*** Opening of Data section ***
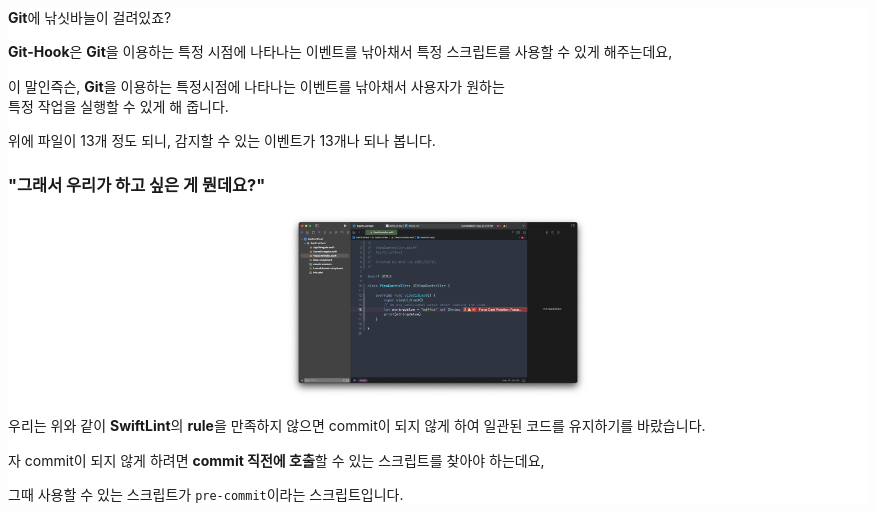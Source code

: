 **Git**에 낚싯바늘이 걸려있죠?

**Git-Hook**은 **Git**을 이용하는 특정 시점에 나타나는 이벤트를 낚아채서 특정 스크립트를 사용할 수 있게 해주는데요,

이 말인즉슨, **Git**을 이용하는 특정시점에 나타나는 이벤트를 낚아채서 사용자가 원하는  
특정 작업을 실행할 수 있게 해 줍니다.

위에 파일이 13개 정도 되니, 감지할 수 있는 이벤트가 13개나 되나 봅니다.

### "그래서 우리가 하고 싶은 게 뭔데요?"

<p align="center">
  <img src="assets/2021-10-15/10.png" width="300"/>
</p>

우리는 위와 같이 **SwiftLint**의 **rule**을 만족하지 않으면 commit이 되지 않게 하여 일관된 코드를 유지하기를 바랐습니다.

자 commit이 되지 않게 하려면 **commit 직전에 호출**할 수 있는 스크립트를 찾아야 하는데요,

그때 사용할 수 있는 스크립트가 `pre-commit`이라는 스크립트입니다.

<p align="center">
*** Close of Data section ***
• What to work on: Quote only the lines from the line containing "우리가 하고 싶은 게" through the end of the entries, keeping the first and the last.

• Result of the exercise:
### "그래서 우리가 하고 싶은 게 뭔데요?"

<p align="center">
  <img src="assets/2021-10-15/10.png" width="300"/>
</p>

우리는 위와 같이 **SwiftLint**의 **rule**을 만족하지 않으면 commit이 되지 않게 하여 일관된 코드를 유지하기를 바랐습니다.

자 commit이 되지 않게 하려면 **commit 직전에 호출**할 수 있는 스크립트를 찾아야 하는데요,

그때 사용할 수 있는 스크립트가 `pre-commit`이라는 스크립트입니다.

<p align="center">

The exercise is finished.